De cette manière, une société juste peut être stable sans exercer de contraintes, grâce à un sens de la justice qui pousse les individus à agir selon les principes de la justice comme équité, et non pas par intérêt ou par contrainte, mais par adhésion volontaire à un ordre jugé équitable, un contrat social. Ce contractualisme rationnel est pour Rawls la clé d’une société juste et stable. 

Suivant cette optique, trois étapes viennent ponctuer le développement moral des individus : la morale de l’autorité (c’est l’enfant qui obéit à ses parents ou ses éducateurs par attachement à ces figures), la morale de groupe (qui se développe par la loyauté à une communauté), et enfin la morale fondée sur des principes, abstraits et universels, qui sont reconnus comme valables, indépendamment de toute contingence (affective ou affinitaire). Ce sont des étapes naturelles dans une société bien ordonnée : les institutions justes encouragent le développement de citoyens justes. Les capacités morales des individus sont en outre pensées comme universelles, tout être humain pouvant développer un sens de la justice, tant qu’il s’inscrit dans un environnement favorable.

La théorie psychologique du sentiment moral qui est ici esquissée articule la formation du sens de la justice autour de la réciprocité, de la confiance, et du sentiment d’appartenance. Tout un chacun serait naturellement disposé à agir de manière juste lorsqu’il sait que les autres agiront de la même manière. Plus les individus observent la justice dans leurs institutions et chez leurs pairs, plus ils y adhèrent.

L’égalité entre les citoyens repose sur la possession par chacun des deux capacités morales essentielles que sont la conception du bien et le sens de la justice. C’est ce qui permet à la justice comme équité de dépasser sa conception purement théorique et de s’incarner dans une réalité sociale. Ainsi, la justice n’est pas seulement une exigence sociale, mais elle est aussi un bien pour l’individu lui-même. Les principes de la justice comme équité et le bien individuel se rejoignent, une vie juste étant rationnellement plus désirable que son contraire, indépendamment de toute sanction et de toute récompense.

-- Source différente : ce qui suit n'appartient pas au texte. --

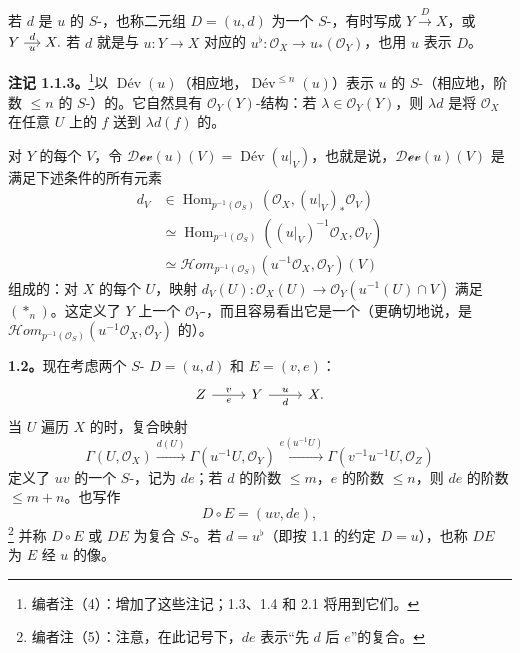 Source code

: 若 $d$ 是 $u$ 的 $S$-，也称二元组 $D=(u,d)$ 为一个 $S$-，有时写成 $Y\xrightarrow{D}X$，或
$\begin{tikzcd}[cramped,column sep=small]Y\arrow[r,"d","u"']&X.\end{tikzcd}$
若 $d$ 就是与 $u:Y\to X$ 对应的 $u^\flat:\mathcal O_X\to u_*(\mathcal O_Y)$，也用 $u$ 表示 $D$。

\textbf{注记 1.1.3。}\footnote{编者注（4）：增加了这些注记；1.3、1.4 和 2.1 将用到它们。}以 $\operatorname{D\text{é}v}(u)$（相应地，$\operatorname{D\text{é}v}^{\leq n}(u)$）表示 $u$ 的 $S$-（相应地，阶数 $\leq n$ 的 $S$-）的。它自然具有 $\mathcal O_Y(Y)$-结构：若 $\lambda\in\mathcal O_Y(Y)$，则 $\lambda d$ 是将 $\mathcal O_X$ 在任意 $U$ 上的 $f$ 送到 $\lambda d(f)$ 的。

对 $Y$ 的每个 $V$，令 $\mathscr{D\!ev}(u)(V)=\operatorname{D\text{é}v}(u|_V)$，也就是说，$\mathscr{D\!ev}(u)(V)$ 是满足下述条件的所有元素
\[
\begin{aligned}
d_V&\in\operatorname{Hom}_{p^{-1}(\mathcal O_S)}(\mathcal O_X,(u|_V)_*\mathcal O_V)\\
&\simeq\operatorname{Hom}_{p^{-1}(\mathcal O_S)}((u|_V)^{-1}\mathcal O_X,\mathcal O_V)\\
&\simeq\mathcal Hom_{p^{-1}(\mathcal O_S)}(u^{-1}\mathcal O_X,\mathcal O_Y)(V)
\end{aligned}
\]
组成的：对 $X$ 的每个 $U$，映射 $d_V(U):\mathcal O_X(U)\to\mathcal O_Y(u^{-1}(U)\cap V)$ 满足 $(*_n)$。这定义了 $Y$ 上一个 $\mathcal O_Y$-，而且容易看出它是一个（更确切地说，是 $\mathcal Hom_{p^{-1}(\mathcal O_S)}(u^{-1}\mathcal O_X,\mathcal O_Y)$ 的）。

\textbf{1.2。}现在考虑两个 $S$- $D=(u,d)$ 和 $E=(v,e)$：
\[
\begin{tikzcd}Z\arrow[r,"v","e"']&Y\arrow[r,"u","d"']&X.\end{tikzcd}
\]
当 $U$ 遍历 $X$ 的时，复合映射
\[
\Gamma(U,\mathcal O_X)\xrightarrow{d(U)}\Gamma(u^{-1}U,\mathcal O_Y)\xrightarrow{e(u^{-1}U)}\Gamma(v^{-1}u^{-1}U,\mathcal O_Z)
\]
定义了 $uv$ 的一个 $S$-，记为 $de$；若 $d$ 的阶数 $\leq m$，$e$ 的阶数 $\leq n$，则 $de$ 的阶数 $\leq m+n$。也写作
\[
D\circ E=(uv,de),\tag{$\dagger$}
\]
\footnote{编者注（5）：注意，在此记号下，$de$ 表示“先 $d$ 后 $e$”的复合。}
并称 $D\circ E$ 或 $DE$ 为复合 $S$-。若 $d=u^\flat$（即按 1.1 的约定 $D=u$），也称 $DE$ 为 $E$ 经 $u$ 的像。


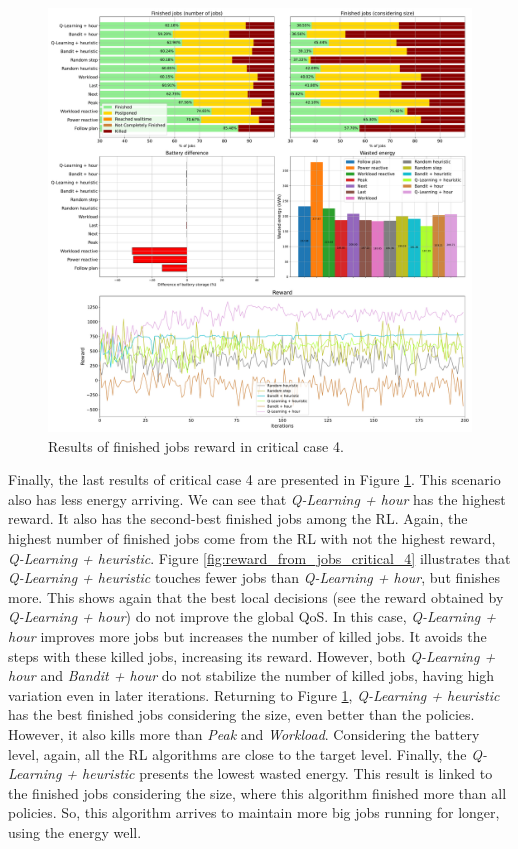 \begin{figure}[!htb]
    \centering
    \includegraphics[scale=0.29]{Images/Learning_compensations/reward_finished_touched_profile_worst_workload_2_with_noise_state_delta.pdf}
    \caption{Results of finished jobs reward in critical case 4.}
    \label{fig:touched_reward_results_critical_4}
\end{figure}

Finally, the last results of critical case 4 are presented in Figure \ref{fig:touched_reward_results_critical_4}. This scenario also has less energy arriving. We can see that \emph{Q-Learning + hour} has the highest reward. It also has the second-best finished jobs among the RL. Again, the highest number of finished jobs come from the RL with not the highest reward, \emph{Q-Learning + heuristic}. Figure \ref{fig:reward_from_jobs_critical_4} illustrates that \emph{Q-Learning + heuristic} touches fewer jobs than \emph{Q-Learning + hour}, but finishes more. This shows again that the best local decisions (see the reward obtained by \emph{Q-Learning + hour}) do not improve the global QoS. In this case, \emph{Q-Learning + hour} improves more jobs but increases the number of killed jobs. It avoids the steps with these killed jobs, increasing its reward. However, both \emph{Q-Learning + hour} and \emph{Bandit + hour} do not stabilize the number of killed jobs, having high variation even in later iterations. Returning to Figure \ref{fig:touched_reward_results_critical_4}, \emph{Q-Learning + heuristic} has the best finished jobs considering the size, even better than the policies. However, it also kills more than \emph{Peak} and \emph{Workload}. Considering the battery level, again, all the RL algorithms are close to the target level. Finally, the \emph{Q-Learning + heuristic} presents the lowest wasted energy. This result is linked to the finished jobs considering the size, where this algorithm finished more than all policies. So, this algorithm arrives to maintain more big jobs running for longer, using the energy well.

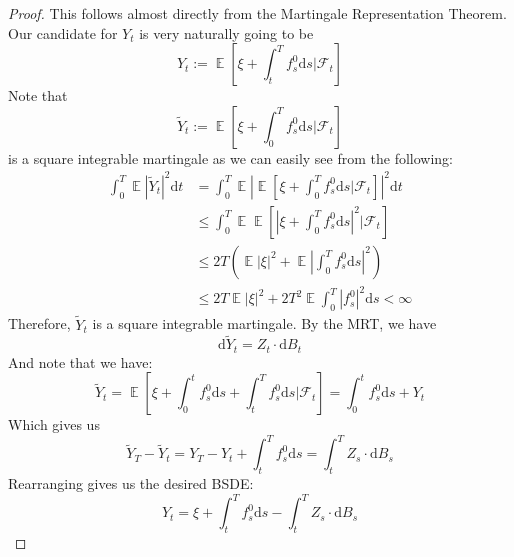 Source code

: \documentclass{amsart}
\newcommand{\cF}{\mathcal{F}}
\DeclareMathOperator{\ee}{\mathbb E}
\theoremstyle{definition}
\theoremstyle{remark}
\numberwithin{equation}{section}
\begin{document}
\begin{proof}
    This follows almost directly from the Martingale Representation Theorem. 
    Our candidate for $Y_t$ is very naturally going to be 
    \begin{equation}
        Y_t := \ee \left[
            \xi + \int_t^T f_s^0 \mathrm{d} s \bigg| \cF_t
        \right]
    \end{equation}
    Note that 
    \[
    \tilde{Y}_t := \ee \left[
        \xi + \int_0^T f_s^0 \mathrm{d} s \bigg| \cF_t
    \right]
    \]
    is a square integrable martingale as we can easily see from the following:
    \begin{align*}
        \int_0^T \ee |\tilde{Y}_t|^2 \mathrm{d} t & = \int_0^T \ee \left| \ee \left[
            \xi + \int_0^T f_s^0 \mathrm{d} s \bigg| \cF_t \right] \right|^2 \mathrm{d} t \\
            &\le \int_0^T \ee \ee \left[
                \left|
                    \xi + \int_0^T f_s^0 \mathrm{d}s 
                \right|^2 \bigg| \cF_t
            \right]\\
            &\le 2T \left(
                \ee |\xi|^2 + \ee \left|\int_0^T f_s^0 \mathrm{d} s \right|^2 
            \right) \\
            &\le 2T \ee |\xi|^2 + 2T^2 \ee \int_0^T |f_s^0|^2 \mathrm{d} s < \infty
    \end{align*}
    Therefore, $\tilde{Y}_t$ is a square integrable martingale. By the MRT, we have
    \[
    \mathrm{d} \tilde{Y}_t = Z_t \cdot \mathrm{d}B_t
    \]
    And note that we have:
    \[
    \tilde{Y}_t = \ee \left[
        \xi + \int_0^t f_s^0 \mathrm{d} s + \int_t^T f_s^0 \mathrm{d} s \bigg| \cF_t
    \right] = \int_0^t f_s^0 \mathrm{d} s + Y_t
    \]
    Which gives us
    \[
    \tilde{Y}_T - \tilde{Y}_t = Y_T - Y_t + \int_t^T f_s^0 \mathrm{d} s = \int_t^T Z_s \cdot \mathrm{d}B_s
    \]
    Rearranging gives us the desired BSDE:
    \[
    Y_t = \xi + \int_t^T f_s^0 \mathrm{d} s - \int_t^T Z_s \cdot \mathrm{d}B_s
    \]
\end{proof}
\end{document}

Le bien est assimilé à un plan de vie rationnellement choisi, suivant l’autonomie de l’individu, conçue comme capacité à diriger sa vie selon des principes reconnus comme valables. Celui qui se reconnaît dans ce qu’il fait est autonome et la justice permet de garantir cette autonomie. L’union sociale, comme ensemble d’institutions de coopération, permet aux individus de réaliser ensemble des projets dans lesquels les contributions de chacun sont reconnues et les avantages sont équitablement partagés par tous.

Une distinction s’impose ici, toujours dans le texte de Rawls, entre l’envie rationnelle — qui exprime une plainte légitime contre des inégalités injustes — et l’envie mal fondée, qui naît d’une comparaison mal orientée. Une société juste tend à réduire l’envie rationnelle, car les inégalités y sont limitées par le principe de différence (elles ne sont justes que si elles améliorent la situation des plus désavantagés) et le respect des libertés fondamentales.

La priorité de la liberté s’inscrit contre les morales hédonistes, qui réduisent le bien-être à la maximisation du plaisir. Le bonheur ou le plaisir ne peuvent être le critère ultime de la  morale et de la justice.

Au final, dans une société bien ordonnée, le sens de la justice devient une partie intégrante du bien de chacun, dont nous avons rappelé qu’il correspondait à l’élaboration rationnelle d’un plan de vie conforme à des désirs ne venant pas empiéter sur la liberté d’autrui. Non seulement les citoyens agissent justement parce qu’ils le doivent, mais aussi parce qu’ils y trouvent une source de satisfaction morale et un soutien à la réalisation de leur plan de vie. Non seulement la justice est un principe fondateur de l’organisation sociale, mais elle est aussi un élément constitutif de l’épanouissement de chacun.